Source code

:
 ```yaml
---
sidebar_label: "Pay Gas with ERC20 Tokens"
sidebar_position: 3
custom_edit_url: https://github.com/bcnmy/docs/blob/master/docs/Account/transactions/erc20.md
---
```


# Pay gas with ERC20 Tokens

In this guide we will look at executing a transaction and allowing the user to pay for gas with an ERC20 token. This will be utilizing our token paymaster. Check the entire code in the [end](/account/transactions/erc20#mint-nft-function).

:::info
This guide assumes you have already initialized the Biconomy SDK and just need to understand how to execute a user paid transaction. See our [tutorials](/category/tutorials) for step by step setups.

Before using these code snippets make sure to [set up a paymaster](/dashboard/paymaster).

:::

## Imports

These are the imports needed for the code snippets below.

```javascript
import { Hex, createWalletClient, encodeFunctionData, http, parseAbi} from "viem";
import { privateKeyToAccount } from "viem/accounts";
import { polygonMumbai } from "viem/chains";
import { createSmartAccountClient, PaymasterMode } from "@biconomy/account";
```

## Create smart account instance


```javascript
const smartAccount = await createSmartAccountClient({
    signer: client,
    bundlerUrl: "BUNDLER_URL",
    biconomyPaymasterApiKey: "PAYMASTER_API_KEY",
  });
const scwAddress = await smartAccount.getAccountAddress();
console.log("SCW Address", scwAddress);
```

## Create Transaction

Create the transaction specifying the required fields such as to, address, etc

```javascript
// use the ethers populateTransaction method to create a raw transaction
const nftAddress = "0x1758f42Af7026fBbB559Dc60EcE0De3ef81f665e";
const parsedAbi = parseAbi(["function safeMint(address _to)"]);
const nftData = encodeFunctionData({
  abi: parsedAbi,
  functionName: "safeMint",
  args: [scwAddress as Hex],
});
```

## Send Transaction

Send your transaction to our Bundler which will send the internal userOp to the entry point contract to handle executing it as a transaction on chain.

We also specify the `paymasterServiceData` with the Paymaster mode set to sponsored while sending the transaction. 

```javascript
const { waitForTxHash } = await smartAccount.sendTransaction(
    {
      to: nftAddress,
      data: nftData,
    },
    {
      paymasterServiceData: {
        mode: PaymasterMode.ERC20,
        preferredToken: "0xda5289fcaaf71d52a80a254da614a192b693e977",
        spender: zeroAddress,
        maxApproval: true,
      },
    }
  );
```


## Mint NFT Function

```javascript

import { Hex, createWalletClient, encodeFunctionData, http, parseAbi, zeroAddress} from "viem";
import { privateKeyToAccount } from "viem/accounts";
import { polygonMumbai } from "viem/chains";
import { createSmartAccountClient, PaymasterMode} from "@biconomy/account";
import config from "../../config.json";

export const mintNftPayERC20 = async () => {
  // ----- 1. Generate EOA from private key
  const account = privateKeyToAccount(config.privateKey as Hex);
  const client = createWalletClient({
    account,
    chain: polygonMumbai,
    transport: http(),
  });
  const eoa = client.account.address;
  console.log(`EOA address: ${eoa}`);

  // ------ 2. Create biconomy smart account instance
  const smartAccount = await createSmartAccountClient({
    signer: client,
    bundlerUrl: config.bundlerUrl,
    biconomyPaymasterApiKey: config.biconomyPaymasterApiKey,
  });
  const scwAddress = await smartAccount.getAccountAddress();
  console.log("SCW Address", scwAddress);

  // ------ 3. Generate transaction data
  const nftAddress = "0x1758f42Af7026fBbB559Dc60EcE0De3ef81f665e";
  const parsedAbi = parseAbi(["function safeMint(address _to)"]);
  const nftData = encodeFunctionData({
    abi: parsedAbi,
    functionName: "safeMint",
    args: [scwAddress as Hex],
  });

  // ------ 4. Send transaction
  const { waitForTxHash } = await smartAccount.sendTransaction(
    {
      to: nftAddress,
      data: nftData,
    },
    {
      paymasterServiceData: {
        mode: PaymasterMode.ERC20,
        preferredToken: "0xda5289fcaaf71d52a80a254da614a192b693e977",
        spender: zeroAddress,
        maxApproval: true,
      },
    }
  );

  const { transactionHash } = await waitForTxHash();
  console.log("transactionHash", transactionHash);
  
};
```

* * *

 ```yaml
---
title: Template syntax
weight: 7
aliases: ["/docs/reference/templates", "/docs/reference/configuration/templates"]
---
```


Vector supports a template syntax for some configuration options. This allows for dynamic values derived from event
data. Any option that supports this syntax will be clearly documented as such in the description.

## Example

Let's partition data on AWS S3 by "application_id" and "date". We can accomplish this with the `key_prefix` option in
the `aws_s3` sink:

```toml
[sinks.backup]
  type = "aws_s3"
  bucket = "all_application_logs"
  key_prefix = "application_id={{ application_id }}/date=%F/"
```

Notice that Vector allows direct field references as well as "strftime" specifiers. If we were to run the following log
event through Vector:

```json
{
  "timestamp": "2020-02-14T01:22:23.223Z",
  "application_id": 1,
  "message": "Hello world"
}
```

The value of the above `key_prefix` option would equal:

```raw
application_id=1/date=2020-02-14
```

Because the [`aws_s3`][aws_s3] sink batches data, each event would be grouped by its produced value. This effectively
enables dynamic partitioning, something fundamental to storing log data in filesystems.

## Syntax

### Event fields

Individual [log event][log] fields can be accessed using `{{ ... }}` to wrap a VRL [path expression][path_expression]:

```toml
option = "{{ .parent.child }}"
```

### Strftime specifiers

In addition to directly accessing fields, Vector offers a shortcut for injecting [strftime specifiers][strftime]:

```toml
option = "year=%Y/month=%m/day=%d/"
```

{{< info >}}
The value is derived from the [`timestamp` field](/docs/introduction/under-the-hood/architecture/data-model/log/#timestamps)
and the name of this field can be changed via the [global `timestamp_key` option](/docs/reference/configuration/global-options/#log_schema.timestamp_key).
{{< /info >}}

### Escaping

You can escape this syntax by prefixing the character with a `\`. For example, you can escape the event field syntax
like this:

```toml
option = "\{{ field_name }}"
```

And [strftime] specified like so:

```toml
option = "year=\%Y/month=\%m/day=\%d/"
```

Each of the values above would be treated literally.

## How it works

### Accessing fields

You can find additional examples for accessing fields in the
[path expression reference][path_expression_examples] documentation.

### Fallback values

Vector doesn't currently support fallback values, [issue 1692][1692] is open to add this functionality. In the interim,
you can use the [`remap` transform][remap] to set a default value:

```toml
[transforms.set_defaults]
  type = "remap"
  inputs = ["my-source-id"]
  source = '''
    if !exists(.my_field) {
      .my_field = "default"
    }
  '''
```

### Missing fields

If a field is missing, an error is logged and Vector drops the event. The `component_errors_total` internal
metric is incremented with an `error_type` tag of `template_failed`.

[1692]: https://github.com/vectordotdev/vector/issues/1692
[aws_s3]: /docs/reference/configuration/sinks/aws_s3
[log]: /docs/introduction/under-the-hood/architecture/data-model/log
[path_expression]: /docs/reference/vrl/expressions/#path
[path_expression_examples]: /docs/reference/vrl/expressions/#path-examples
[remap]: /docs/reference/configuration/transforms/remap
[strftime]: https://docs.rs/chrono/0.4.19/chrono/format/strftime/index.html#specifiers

# Directions
Bring together all lines from the listing that contain the word "like".

# Answer
like this:
And [strftime] specified like so:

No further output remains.